What needs to be done.
In the material below, how many lines include the word "gitpitch"? Write only the number.

-- Dataset records follows --

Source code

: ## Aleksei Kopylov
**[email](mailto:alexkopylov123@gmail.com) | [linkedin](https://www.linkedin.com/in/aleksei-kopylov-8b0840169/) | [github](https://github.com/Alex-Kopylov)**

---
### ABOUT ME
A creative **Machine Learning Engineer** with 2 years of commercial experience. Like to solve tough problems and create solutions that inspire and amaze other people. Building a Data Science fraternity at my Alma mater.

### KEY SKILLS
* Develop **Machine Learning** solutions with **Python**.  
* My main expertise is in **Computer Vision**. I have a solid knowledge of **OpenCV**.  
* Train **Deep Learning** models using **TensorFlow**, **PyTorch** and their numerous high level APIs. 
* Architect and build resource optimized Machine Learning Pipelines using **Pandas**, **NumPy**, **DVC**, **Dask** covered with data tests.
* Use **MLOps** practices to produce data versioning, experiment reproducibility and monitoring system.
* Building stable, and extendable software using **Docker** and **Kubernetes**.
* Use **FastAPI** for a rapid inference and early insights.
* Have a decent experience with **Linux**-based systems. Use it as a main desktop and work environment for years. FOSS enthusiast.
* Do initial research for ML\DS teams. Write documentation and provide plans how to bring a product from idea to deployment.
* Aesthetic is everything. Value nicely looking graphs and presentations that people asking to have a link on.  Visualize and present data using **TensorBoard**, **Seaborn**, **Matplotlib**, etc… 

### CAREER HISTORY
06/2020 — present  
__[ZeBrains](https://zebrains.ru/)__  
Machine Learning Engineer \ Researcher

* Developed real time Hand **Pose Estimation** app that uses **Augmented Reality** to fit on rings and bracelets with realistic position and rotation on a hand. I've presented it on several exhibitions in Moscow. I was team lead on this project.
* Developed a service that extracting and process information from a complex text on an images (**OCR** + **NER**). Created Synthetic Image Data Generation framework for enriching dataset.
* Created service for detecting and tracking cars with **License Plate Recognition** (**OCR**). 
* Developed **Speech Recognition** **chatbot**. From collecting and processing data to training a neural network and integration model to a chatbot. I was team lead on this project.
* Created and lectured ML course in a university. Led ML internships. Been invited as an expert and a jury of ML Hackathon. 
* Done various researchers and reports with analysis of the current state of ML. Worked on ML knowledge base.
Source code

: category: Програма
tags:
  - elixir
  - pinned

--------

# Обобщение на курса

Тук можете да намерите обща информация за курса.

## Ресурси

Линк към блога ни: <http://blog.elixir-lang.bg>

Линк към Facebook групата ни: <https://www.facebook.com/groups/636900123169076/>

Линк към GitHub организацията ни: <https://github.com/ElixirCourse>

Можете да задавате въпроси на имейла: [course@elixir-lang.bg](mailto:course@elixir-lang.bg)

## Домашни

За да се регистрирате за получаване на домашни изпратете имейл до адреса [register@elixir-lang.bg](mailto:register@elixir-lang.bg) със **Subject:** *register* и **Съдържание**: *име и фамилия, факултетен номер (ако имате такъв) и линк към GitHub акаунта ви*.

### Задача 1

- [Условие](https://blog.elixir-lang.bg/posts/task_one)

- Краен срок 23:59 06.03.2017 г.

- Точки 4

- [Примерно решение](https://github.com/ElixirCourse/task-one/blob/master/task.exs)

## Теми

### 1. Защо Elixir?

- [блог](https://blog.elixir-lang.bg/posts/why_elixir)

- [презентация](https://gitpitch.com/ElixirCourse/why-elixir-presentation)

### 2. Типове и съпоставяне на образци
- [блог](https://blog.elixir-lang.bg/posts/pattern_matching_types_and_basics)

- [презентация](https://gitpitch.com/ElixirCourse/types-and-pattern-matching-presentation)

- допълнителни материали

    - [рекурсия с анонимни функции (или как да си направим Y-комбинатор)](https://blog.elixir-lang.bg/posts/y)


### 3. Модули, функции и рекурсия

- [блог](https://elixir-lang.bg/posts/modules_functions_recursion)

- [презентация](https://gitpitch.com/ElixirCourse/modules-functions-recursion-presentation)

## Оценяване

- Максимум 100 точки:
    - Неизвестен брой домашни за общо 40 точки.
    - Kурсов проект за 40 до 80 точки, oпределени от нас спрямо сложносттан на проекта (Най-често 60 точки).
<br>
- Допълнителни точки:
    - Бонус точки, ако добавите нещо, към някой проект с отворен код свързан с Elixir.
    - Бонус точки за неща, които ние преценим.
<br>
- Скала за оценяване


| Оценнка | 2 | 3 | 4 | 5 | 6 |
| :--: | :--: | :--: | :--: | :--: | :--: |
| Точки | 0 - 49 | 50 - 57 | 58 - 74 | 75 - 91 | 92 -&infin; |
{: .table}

-- Dataset records concluded --
-- Dataset records follows --

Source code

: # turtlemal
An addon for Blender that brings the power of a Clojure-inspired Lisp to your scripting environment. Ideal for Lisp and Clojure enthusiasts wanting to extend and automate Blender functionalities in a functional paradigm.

-- Dataset records concluded --

Your solution.
3